The data also indicate a spike in filing activity against Chinese companies. In 2010 Chinese issuers were named in 12 filings, or 42.9 percent of all filings against foreign issuers. Filings against foreign issuers accounted for 15.9 percent of all filings, which is among the highest rate ever observed.

Professor Joseph Grundfest, Director of the Stanford Law School Securities Class Action Clearinghouse in cooperation with Cornerstone Research, observed:

  • “The sharp increase in federal litigation alleging disclosure violations in M&A transactions suggests that plaintiff lawyers are scrambling for new business as traditional fraud cases seem to be on the decline. There is little reason to believe that this trend will reverse or slow down; if anything, plaintiff lawyers may well bring an increasing percentage of these claims in federal court in an effort to control the litigation and to share in any fees that might result.”
  • “The spike in litigation against Chinese issuers presents an interesting challenge for investors and regulators alike. It’s impossible to deny China’s ascending importance as a global market force, but tensions may well arise as some Chinese issuers struggle to conform to Western market norms and others might engage in outright fraud.”

Filings related to the credit crisis were sharply lower for the year, with 13 such filings in 2010, a 76.4 percent decrease from the 55 filings in 2009. Credit-crisis filings in 2010 represented just 7.4 percent of all filings compared with 32.7 percent in 2009. New analysis shows that settlement rates are lower for credit-crisis filings compared with non-credit-crisis filings, while the dismissal rates are similar between the two types. The difference in settlement rates appears to be driven by filings in the Second Circuit.

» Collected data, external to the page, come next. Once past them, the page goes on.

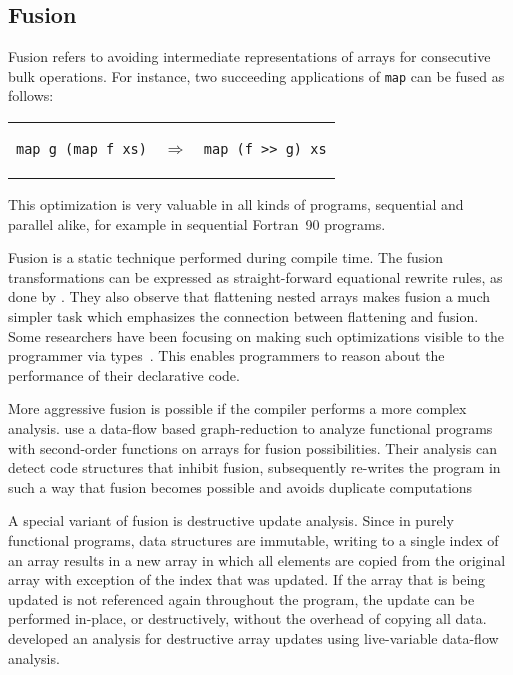 \documentclass[a4paper]{article}
\begin{document}
\subsection{Fusion}
\label{sec:fusion}

Fusion refers to avoiding intermediate representations of arrays for
consecutive bulk operations. For instance, two succeeding applications
of \texttt{map} can be fused as follows:

\begin{center}
  \begin{tabular}{ccc}
\begin{lstlisting}[language=ML]
map g (map f xs)
\end{lstlisting}
    & $\Longrightarrow$ &
\begin{lstlisting}[language=ML]
map (f >> g) xs
\end{lstlisting}
  \end{tabular}
\end{center}

This optimization is very valuable in all kinds of programs,
sequential and parallel alike, for example in sequential
Fortran~90 programs\cite{Hwang:1995:AOS:209936.209949}.

Fusion is a static technique performed during compile time. The fusion
transformations can be expressed as straight-forward equational
rewrite rules, as done by
\citet{Chakravarty:2001:FAF:507635.507661}. They also observe that
flattening nested arrays makes fusion a much simpler task which
emphasizes the connection between flattening and fusion. Some
researchers have been focusing on making such optimizations visible to
the programmer via
types~\cite{Lippmeier:2012:GPA:2364506.2364511}. This enables
programmers to reason about the performance of their declarative code.

More aggressive fusion is possible if the compiler performs a more
complex analysis. \citet{Henriksen:2013:TGA:2502323.2502328} use a
data-flow based graph-reduction to analyze functional programs with
second-order functions on arrays for fusion possibilities. Their
analysis can detect code structures that inhibit fusion, subsequently
re-writes the program in such a way that fusion becomes possible and
avoids duplicate computations

A special variant of fusion is destructive update analysis. Since in
purely functional programs, data structures are immutable, writing to
a single index of an array results in a new array in which all
elements are copied from the original array with exception of the
index that was updated. If the array that is being updated is not
referenced again throughout the program, the update can be performed
in-place, or destructively, without the overhead of copying all
data. \citet{Sastry:1994:PDU:182409.182486} developed an analysis for
destructive array updates using live-variable data-flow analysis.
\end{document}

Filings against financial companies also continued to decrease. The Heat Maps of S&P 500 Securities Litigation™ show that 10.3 percent of S&P 500 companies in the Financials sector were named defendants in a class action in 2010 compared with the 10-year historical average of 11.8 percent. Filings in the Health Care sector spiked after a lull in 2009 and made Health Care the hottest sector on the Heat Maps for the year. In 2010 15.4 percent of the companies in the Health Care sector, representing 33.7 percent of the sector’s market capitalization, were named defendants in a class action.

The report also introduces a new analysis of the litigation exposure following initial public offerings (IPOs). This analysis shows that exposure to securities class actions is highest during the first few years after an IPO. The incremental litigation exposure decreases over time as companies mature and the volatility of their stock price decreases. Companies bore the highest risk in the second year after an IPO when they faced a 4.1 percent chance of being sued. A newly public company has a 28.7 percent chance of being subject to at least one securities class action in the 11 years after its IPO.

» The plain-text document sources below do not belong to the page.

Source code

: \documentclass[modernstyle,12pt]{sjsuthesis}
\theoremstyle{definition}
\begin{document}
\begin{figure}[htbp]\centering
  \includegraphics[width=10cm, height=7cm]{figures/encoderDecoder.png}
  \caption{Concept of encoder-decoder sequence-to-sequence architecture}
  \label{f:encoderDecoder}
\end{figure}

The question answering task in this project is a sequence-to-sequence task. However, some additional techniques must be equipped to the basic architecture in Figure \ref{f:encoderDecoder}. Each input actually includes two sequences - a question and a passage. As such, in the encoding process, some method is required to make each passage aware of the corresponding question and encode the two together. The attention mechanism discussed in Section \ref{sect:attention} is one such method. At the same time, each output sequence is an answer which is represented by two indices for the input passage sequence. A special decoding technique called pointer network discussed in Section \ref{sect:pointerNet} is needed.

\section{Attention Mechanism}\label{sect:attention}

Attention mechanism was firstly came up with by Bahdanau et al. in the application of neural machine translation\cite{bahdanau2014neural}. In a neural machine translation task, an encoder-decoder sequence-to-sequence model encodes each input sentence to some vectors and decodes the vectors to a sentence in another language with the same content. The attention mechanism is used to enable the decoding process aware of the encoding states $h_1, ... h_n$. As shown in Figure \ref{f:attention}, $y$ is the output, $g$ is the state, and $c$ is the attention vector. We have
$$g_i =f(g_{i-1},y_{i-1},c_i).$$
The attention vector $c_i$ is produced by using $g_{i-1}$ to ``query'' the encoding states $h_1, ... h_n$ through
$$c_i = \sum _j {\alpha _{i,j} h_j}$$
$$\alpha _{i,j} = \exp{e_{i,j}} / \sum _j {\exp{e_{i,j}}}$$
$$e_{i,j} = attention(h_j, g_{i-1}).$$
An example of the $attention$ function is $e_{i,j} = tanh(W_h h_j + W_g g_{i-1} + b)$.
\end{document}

Dr. John Gould, Senior Vice President of Cornerstone Research, commented:

  • “This year we took a close look at how often firms that had initial public offerings were defendants in securities litigation. We found that there is more than a 10 percent chance that firms would be targeted within three years of an IPO, and firms face the highest risk of being sued in their second year of public trading.”
  • “With the wave of credit-crisis filings behind us, the industry focus for class action filings shifted to Health Care, where more than one out of every seven S&P 500 companies was involved in a class action.”